The Apostle Paul casts this divine purpose of redemption in a most sublime manner, “For whom He foreknew, He also predestined to become conformed to the image of His Son, that He might become the first-born among many brethren” (Rom 8:29). Salvation is about knowing God; it is about being loved by God and loving Him back. It is about leaving the false refuges of this world and finding one’s true lasting home in God. It’s about turning our backs upon the city of destruction (this world) and resolutely walking toward the celestial city. It is all about preparing to live with God so that when we meet Him we will not meet Him as a stranger (1 Jn 2:28).

Paul stretches the believer’s imagination to the nth degree when he says that divine assistance is needed just to be able to comprehend with all the saints what is the breadth, and length, and height, and depth, and to know the love of Christ which surpasses knowledge, that you may be filled up to all the fullness of God (Eph 3:18, 19). To be immersed in the sea of God’s eternal love is a future experience beyond our comprehension. Paul states that the Holy Spirit’s enablement is needed just to be able to comprehend the concept of God’s dimension-less love for His own (Eph 1:17-23; 3:16, 17).

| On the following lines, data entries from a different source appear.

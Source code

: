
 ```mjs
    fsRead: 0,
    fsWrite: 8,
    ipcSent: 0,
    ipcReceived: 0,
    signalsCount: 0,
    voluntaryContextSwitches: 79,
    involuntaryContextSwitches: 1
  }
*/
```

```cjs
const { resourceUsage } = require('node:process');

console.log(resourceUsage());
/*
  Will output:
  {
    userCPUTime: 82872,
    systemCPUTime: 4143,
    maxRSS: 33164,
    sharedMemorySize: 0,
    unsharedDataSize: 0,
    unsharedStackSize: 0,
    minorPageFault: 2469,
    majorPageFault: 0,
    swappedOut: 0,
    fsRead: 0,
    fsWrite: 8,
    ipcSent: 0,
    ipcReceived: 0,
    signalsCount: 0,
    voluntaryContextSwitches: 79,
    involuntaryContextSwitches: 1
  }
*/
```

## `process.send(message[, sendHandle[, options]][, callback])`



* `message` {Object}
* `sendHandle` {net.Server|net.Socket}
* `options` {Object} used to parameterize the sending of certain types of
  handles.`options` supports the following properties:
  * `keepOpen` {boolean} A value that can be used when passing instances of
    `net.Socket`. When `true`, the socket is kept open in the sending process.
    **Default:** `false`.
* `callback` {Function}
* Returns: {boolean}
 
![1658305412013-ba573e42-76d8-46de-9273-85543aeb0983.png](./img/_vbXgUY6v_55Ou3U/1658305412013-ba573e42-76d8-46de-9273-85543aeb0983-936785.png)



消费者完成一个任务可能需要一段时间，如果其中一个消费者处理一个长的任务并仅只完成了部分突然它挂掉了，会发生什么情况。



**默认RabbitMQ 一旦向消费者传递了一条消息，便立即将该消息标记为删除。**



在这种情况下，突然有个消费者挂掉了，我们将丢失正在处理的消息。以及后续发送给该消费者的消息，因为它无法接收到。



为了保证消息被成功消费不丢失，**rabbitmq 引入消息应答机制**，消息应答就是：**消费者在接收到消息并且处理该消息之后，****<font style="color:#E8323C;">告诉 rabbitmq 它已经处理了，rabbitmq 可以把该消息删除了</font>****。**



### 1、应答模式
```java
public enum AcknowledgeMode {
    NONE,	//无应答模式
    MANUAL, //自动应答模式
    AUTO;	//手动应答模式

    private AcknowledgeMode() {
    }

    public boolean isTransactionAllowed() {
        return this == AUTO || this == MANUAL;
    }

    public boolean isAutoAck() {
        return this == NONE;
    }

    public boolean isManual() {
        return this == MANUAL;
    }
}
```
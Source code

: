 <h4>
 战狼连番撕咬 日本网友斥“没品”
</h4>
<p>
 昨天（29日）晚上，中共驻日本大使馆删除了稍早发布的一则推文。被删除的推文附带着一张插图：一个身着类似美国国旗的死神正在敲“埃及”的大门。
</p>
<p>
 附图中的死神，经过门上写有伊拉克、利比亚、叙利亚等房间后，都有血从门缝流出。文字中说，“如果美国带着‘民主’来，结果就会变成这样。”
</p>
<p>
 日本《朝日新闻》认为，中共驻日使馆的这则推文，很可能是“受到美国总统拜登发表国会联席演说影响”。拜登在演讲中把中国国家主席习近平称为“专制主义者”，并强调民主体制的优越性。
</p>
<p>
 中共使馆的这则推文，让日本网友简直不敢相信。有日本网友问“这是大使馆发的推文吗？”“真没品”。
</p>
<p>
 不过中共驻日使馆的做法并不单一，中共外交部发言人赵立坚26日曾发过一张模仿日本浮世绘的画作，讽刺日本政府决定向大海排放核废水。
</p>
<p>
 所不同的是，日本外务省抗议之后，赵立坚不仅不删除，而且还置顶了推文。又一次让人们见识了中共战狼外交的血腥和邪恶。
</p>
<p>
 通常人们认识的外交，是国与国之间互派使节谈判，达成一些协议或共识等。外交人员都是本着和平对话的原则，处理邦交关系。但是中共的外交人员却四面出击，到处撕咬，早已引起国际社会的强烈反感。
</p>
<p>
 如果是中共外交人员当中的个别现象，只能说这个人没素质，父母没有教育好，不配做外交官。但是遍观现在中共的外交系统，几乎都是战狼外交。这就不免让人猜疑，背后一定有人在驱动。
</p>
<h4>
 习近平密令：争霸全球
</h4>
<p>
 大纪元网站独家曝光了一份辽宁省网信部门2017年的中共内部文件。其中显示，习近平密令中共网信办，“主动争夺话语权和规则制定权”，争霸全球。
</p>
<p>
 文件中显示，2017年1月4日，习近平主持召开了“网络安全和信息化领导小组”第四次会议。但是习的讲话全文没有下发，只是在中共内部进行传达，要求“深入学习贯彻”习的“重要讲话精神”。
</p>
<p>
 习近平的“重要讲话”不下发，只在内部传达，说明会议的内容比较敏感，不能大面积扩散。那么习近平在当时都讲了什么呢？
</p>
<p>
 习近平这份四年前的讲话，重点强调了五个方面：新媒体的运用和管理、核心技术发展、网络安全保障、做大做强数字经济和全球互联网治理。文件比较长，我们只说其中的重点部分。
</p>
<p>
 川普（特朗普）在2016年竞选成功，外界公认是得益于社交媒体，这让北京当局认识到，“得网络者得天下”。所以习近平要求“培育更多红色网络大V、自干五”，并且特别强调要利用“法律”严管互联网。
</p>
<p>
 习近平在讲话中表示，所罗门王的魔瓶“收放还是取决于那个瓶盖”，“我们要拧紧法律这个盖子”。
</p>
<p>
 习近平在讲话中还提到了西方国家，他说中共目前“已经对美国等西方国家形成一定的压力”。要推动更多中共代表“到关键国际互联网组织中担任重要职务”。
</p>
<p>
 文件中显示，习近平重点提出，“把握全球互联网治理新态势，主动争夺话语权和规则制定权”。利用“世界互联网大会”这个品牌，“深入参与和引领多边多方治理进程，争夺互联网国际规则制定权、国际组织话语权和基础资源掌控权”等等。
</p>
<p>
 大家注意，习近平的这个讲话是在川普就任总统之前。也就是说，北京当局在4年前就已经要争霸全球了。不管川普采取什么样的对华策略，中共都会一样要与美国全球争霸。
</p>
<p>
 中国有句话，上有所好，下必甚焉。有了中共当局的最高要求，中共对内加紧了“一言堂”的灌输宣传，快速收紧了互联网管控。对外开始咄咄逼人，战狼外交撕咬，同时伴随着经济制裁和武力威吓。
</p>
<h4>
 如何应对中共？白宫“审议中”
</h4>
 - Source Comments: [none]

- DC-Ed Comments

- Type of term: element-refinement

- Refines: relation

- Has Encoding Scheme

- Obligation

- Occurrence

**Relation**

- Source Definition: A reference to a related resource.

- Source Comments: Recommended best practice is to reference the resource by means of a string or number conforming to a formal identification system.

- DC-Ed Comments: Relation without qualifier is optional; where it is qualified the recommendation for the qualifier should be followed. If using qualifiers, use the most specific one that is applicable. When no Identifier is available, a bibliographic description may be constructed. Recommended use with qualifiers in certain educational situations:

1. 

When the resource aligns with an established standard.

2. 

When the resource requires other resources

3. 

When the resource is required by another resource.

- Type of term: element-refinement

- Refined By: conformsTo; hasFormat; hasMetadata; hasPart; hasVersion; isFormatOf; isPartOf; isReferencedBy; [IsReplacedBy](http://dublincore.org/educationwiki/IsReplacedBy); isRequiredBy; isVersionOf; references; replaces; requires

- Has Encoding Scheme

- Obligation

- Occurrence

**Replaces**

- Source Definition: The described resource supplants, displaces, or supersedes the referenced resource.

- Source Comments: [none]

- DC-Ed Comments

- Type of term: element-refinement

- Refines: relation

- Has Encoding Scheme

To be created in the image and likeness of God is an infinite privilege. It comes with the mandate of reflecting the moral perfection of God Almighty. That is only possible if one lives as a true worshipper. God’s claims are upon His creatures – what He has made, He owns. Sinful man cannot be restored to his cultural calling as moral reflector of God except by the redemption that is in Christ Jesus. Only through Christ do we come to know the Holy One. Only through Christ are we made fit to live with God. Only through Christ are we made true worshippers of God.

Man is always worshipping. Those who fear and reverence God will smash their idols and worship God alone through Christ. Salvation is about our love relationship with God. In Scripture the believer’s relationship with God is described as even more intimate than marriage. If a woman marries a man solely for his money, we rightly say that her virtue and character are in short supply. So also, when a creature’s regard for God turns solely upon a mercenary desire for personal peace and prosperity in this world, we rightly discern that the individual has yet to come into a saving knowledge of Him who is Wonderful Counselor, Mighty God, Eternal Father, Prince of Peace (Is 9:6).